It's amazing, given the scandalous nature of James Mont's life, that his designs would become so sought after and highly regarded. Even today, it's almost impossible to search for Deco, Regency and Mid Century furnishings without coming across the work of the man and his imitators. His bold, exotic, often Chinese-inspired pieces stand out in decadent relief against a field of restrained modernism.

Mont's early designs included home bars that could fold down to a mere six inches (and away from Prohibition-enforcing eyes) and tables and desks with secret (gun-toting) drawers, but it would the Chinese motifs and labor-intensive finishes that he developed later on that would really set his style apart...

First Row:
• Chinoiserie bar from the 1963 James Mont design of Ellis Orowitz's Miami penthouse.
• A pair of lacquered lamps designed to look like spinning tops, mounted on springs that create movement both up and down and side to side.
• An example of Mont's cerusing technique.
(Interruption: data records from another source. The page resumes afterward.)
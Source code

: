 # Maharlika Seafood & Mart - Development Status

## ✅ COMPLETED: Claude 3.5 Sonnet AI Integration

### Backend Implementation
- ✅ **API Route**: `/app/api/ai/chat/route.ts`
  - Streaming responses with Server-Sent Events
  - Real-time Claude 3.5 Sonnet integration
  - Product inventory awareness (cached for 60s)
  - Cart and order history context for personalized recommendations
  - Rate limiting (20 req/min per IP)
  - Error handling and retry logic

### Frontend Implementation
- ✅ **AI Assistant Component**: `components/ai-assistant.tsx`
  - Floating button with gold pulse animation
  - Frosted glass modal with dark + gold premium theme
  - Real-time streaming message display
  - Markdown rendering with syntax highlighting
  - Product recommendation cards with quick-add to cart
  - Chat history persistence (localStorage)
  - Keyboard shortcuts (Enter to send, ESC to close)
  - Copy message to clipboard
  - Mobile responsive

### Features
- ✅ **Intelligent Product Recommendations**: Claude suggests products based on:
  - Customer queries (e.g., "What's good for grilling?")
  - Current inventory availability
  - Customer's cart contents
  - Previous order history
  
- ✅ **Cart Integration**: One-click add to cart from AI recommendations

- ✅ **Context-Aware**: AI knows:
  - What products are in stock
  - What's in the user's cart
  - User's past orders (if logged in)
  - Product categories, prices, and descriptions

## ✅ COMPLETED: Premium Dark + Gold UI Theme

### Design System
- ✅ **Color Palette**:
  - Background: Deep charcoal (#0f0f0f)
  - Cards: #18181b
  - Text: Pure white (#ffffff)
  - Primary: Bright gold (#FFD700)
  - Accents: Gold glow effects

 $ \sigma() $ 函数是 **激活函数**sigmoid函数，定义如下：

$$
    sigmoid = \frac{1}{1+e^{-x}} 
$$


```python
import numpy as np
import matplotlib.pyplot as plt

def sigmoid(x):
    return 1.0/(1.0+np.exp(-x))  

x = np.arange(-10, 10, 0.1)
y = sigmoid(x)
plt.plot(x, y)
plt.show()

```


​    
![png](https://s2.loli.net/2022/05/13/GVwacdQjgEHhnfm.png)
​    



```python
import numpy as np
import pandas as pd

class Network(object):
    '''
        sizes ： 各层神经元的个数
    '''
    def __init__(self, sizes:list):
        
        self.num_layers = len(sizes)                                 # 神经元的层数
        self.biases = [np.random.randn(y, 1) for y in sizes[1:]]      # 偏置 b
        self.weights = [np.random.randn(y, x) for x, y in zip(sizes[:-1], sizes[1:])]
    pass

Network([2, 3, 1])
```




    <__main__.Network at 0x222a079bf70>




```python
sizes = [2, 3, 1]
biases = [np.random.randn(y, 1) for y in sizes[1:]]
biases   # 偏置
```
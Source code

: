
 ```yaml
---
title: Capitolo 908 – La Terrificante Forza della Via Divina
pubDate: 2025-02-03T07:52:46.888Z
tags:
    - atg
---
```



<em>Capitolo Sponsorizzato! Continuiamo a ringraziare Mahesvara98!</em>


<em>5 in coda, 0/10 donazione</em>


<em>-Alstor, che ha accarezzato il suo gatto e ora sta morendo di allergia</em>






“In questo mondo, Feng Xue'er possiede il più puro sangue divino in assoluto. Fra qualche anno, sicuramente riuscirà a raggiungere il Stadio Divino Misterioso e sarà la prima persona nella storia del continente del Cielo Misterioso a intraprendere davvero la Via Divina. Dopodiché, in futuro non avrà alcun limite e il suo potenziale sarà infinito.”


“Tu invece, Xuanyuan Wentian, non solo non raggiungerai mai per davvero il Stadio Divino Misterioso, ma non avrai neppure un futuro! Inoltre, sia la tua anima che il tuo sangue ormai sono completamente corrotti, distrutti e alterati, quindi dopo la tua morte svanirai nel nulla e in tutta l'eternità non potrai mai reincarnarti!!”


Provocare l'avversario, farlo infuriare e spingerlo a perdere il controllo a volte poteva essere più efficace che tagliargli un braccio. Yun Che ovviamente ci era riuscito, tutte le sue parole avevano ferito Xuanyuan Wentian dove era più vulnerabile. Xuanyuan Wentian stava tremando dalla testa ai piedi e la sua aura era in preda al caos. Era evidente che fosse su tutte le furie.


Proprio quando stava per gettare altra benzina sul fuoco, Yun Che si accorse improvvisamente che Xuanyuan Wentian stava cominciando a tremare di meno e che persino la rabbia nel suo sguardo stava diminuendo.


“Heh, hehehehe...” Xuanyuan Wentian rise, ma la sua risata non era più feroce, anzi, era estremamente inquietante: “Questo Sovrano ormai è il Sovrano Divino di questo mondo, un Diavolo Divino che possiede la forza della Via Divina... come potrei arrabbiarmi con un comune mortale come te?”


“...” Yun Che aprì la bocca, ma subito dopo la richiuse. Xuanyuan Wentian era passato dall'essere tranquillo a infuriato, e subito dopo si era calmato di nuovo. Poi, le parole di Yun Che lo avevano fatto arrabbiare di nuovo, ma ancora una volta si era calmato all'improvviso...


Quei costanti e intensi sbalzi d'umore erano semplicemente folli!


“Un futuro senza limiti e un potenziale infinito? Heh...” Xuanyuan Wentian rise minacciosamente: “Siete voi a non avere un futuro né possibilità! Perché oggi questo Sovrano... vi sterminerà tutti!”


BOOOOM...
The oak is first bleached, then sandblasted and rubbed with chalky pigments to create the appearance of silk moiré.
• A pair of 1950's side chairs in James' signature silver leaf and snowy velvet.
• A 3-piece Asian style screen made of red lacquer and smoked mirror - another favorite of Mont's.

Second Row:
• A pair of pagoda style lamps finished in silver leaf and adorned with ceramic figurines.
• Black lacquered occasional tables with contrasting cerused legs and a triangular shelf.
• A beautifully carved bamboo cabinet detailed in gold leaf. Chinese-inspired pieces like this one were being designed at the peak of America's fascination with pre-Communist China. Mont, who was born in Constantinople, claimed "I am an Oriental," and maintained that "the delicate touch of Oriental spice...is just as necessary in furniture design as it is in fine cooking."
• This pair of white lacquer end tables showcases the designer's affinity for the medium, applied and polished by hand, in fourteen separate coats.
• Mont was known for applying layers of color beneath his gold leaf and burnishing it until it was almost transparent. In the case of these two Chinoiserie dressers, crimson and black can be seen peeking through, creating a warm glow.

Third Row:
• Can't you just imagine mobsters lounging on this one?? A 1950's sofa of glam velvet, tufted, sculpted and generously proportioned.
• Mont moves into modern. These sculptural walnut frames echo some of his earlier upholstered styles, but the clean lines of this piece position it neatly in the mid-century cannon.
• Ever the lady's man: a pair of lady's and gentleman's chairs upholstered in vintage Chinese red mohair.
• A pickled wooden side table that converts into a set of library stairs. Similar to a piece designed for Broadway columnist Louis Sobol in the 1940's, except that Sobol's extended to 10' and this one maxes out at 52".
• Chinese design through a modernist's eye: a pair of 1950's table lamps in lacquered oak with parchment shades.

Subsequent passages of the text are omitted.